Automated Testing for League of Legends

Hi, I’m Jim ‘Anodoin’ Merrill, and I work on test automation efforts for League of Legends, focused specifically on the in-game experience. I currently serve as the tech captain to the Build Verification System Development (BVS-Dev) team. In large part, our team builds tools for automated testing and helps teams write better tests.
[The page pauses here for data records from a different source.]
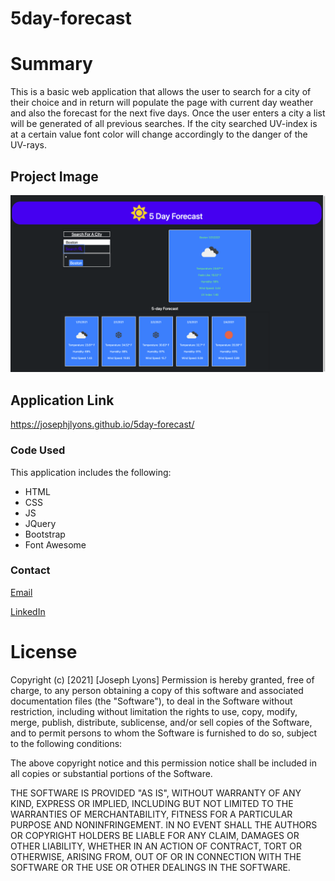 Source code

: # 5day-forecast

# Summary
This is a basic web application that allows the user to search for a city of their choice and in return will populate the page with current day weather and also the forecast for the next five days. Once the user enters a city a list will be generated of all previous searches. If the city searched UV-index is at a certain value font color will change accordingly to the danger of the UV-rays.

## Project Image

![image of project](https://github.com/Josephjlyons/5day-forecast/blob/main/app%20Image.png?raw=true)

## Application Link

https://josephjlyons.github.io/5day-forecast/

### Code Used
This application includes the following:

* HTML
* CSS
* JS
* JQuery
* Bootstrap
* Font Awesome


### Contact

[Email](josephjlyons90@gmail.com)

[LinkedIn](linkedin.com/in/joseph-lyons-0a2630200)

# License
Copyright (c) [2021] [Joseph Lyons] Permission is hereby granted, free of charge, to any person obtaining a copy of this software and associated documentation files (the "Software"), to deal in the Software without restriction, including without limitation the rights to use, copy, modify, merge, publish, distribute, sublicense, and/or sell copies of the Software, and to permit persons to whom the Software is furnished to do so, subject to the following conditions:

The above copyright notice and this permission notice shall be included in all copies or substantial portions of the Software.

THE SOFTWARE IS PROVIDED "AS IS", WITHOUT WARRANTY OF ANY KIND, EXPRESS OR IMPLIED, INCLUDING BUT NOT LIMITED TO THE WARRANTIES OF MERCHANTABILITY, FITNESS FOR A PARTICULAR PURPOSE AND NONINFRINGEMENT. IN NO EVENT SHALL THE AUTHORS OR COPYRIGHT HOLDERS BE LIABLE FOR ANY CLAIM, DAMAGES OR OTHER LIABILITY, WHETHER IN AN ACTION OF CONTRACT, TORT OR OTHERWISE, ARISING FROM, OUT OF OR IN CONNECTION WITH THE SOFTWARE OR THE USE OR OTHER DEALINGS IN THE SOFTWARE.
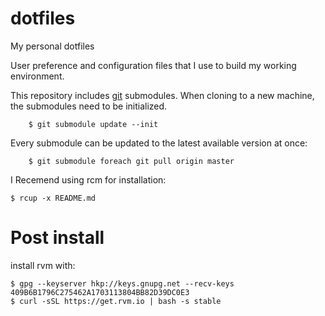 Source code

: # dotfiles
My personal dotfiles

User preference and configuration files that I use to build my working
environment.

This repository includes [git](http://git-scm.com/) submodules. When cloning to
a new machine, the submodules need to be initialized.

		$ git submodule update --init

Every submodule can be updated to the latest available version at once:

		$ git submodule foreach git pull origin master

I Recemend using rcm for installation:

    $ rcup -x README.md

# Post install

install rvm with:

    $ gpg --keyserver hkp://keys.gnupg.net --recv-keys 409B6B1796C275462A1703113804BB82D39DC0E3
    $ curl -sSL https://get.rvm.io | bash -s stable
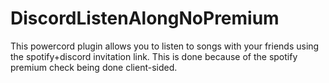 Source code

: # DiscordListenAlongNoPremium
This powercord plugin allows you to listen to songs with your friends using the spotify+discord invitation link. This is done because of the spotify premium check being done client-sided.

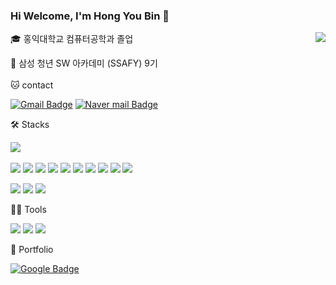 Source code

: ### Hi Welcome, I'm Hong You Bin 👋
<div align="left">
 <img align="right" src="http://mazassumnida.wtf/api/v2/generate_badge?boj=ghddbqls"/>
🎓 홍익대학교 컴퓨터공학과 졸업  
 
🔎 삼성 청년 SW 아카데미 (SSAFY) 9기  
<br>
🐱 contact

[![Gmail Badge](https://img.shields.io/badge/Gmail-d14836?style=flat-square&logo=Gmail&logoColor=white&link=mailto:ghddbqls33@gmail.com)](ghddbqls33@gmail.com)
[![Naver mail Badge](https://img.shields.io/badge/Naver-03C75A?style=flat-square&logo=Naver&logoColor=white&link=mailto:acrow0330@naver.com)](acrow330@naver.com)

 
🛠️ Stacks

<img src="https://github-readme-stats.vercel.app/api/top-langs/?username=HongYouBin&layout=compact&hide=javascript,css,scss&theme=dracula&langs_count=8"/>
<br>
<br>
<img src="https://img.shields.io/badge/Java-007396?style=flat-square&logo=Java&logoColor=white"/> <img src="https://img.shields.io/badge/Spring-6DB33F?style=flat-square&logo=Spring&logoColor=white"/> <img src="https://img.shields.io/badge/Spring Security-6DB33F?style=flat-square&logo=Spring Security&logoColor=white"/> <img src="https://img.shields.io/badge/Docker-2496ED?style=flat-square&logo=Docker&logoColor=white"/> <img src="https://img.shields.io/badge/jenkins-D24939?style=flat-square&logo=Jenkins&logoColor=white"/>  <img src="https://img.shields.io/badge/Node.js-339933?style=flat-square&logo=Node.js&logoColor=white"/>
<img src="https://img.shields.io/badge/NestJS-E0234E?style=flat-square&logo=NestJS&logoColor=white"/> <img src="https://img.shields.io/badge/JavaScript-F7DF1E?style=flat-square&logo=JavaScript&logoColor=white"/> <img src="https://img.shields.io/badge/C++-00599C?style=flat-square&logo=C++&logoColor=white"/> <img src="https://img.shields.io/badge/Vue.js-4FC08D?style=flat-square&logo=Vue.js&logoColor=white"/> 

<img src="https://img.shields.io/badge/MySQL-4479A1?style=flat-square&logo=MySQL&logoColor=white"/>   <img src="https://img.shields.io/badge/MariaDB-003545?style=flat-square&logo=MariaDB&logoColor=white"/> <img src="https://img.shields.io/badge/MongoDB-47A248?style=flat-square&logo=MongoDB&logoColor=white"/> 

💪🏼 Tools 

<img src="https://img.shields.io/badge/GitHub-181717?style=flat-square&logo=GitHub&logoColor=white"/> <img src="https://img.shields.io/badge/Git-F05032?style=flat-square&logo=Git&logoColor=white"/>  <img src="https://img.shields.io/badge/Jira-0052CC?style=flat-square&logo=Jira&logoColor=white"/>
 


🦄 Portfolio

[![Google Badge](https://img.shields.io/badge/GoogleDrive-4285F4?style=flat-square&logo=GoogleDrive&logoColor=white&link=mailto:acrow0330@naver.com)](https://drive.google.com/file/d/1vrUgw8KtFMjRiNBV5pKF1n00IKOW_oyz/view)


<br>
</div>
For the past couple of years, we’ve been working on getting our test system and infrastructure up to snuff in order to increase developer efficiency and reduce the number of bugs we ship. We now run approximately 100,000 test cases a day, and automated testing at that volume helps get content to players sooner and with fewer bugs. I’d like to share a little bit of what we’ve done, and hopefully start a conversation about automated testing in the game space.

Why Do We Care?

League changes really, really quickly. On average, we see well over 100 code and content changes checked into source control every day, and providing adequate coverage for all of those changes is a challenge. With a new patch every two weeks, it’s critical that we detect defects quickly. Bugs discovered late in the release process can cause delays, lead to redeploys, or require temporary champ disables—all bad experiences for players. Automation frees up our quality analysts to focus on more creative testing and upstream defect prevention, where they can provide more value.  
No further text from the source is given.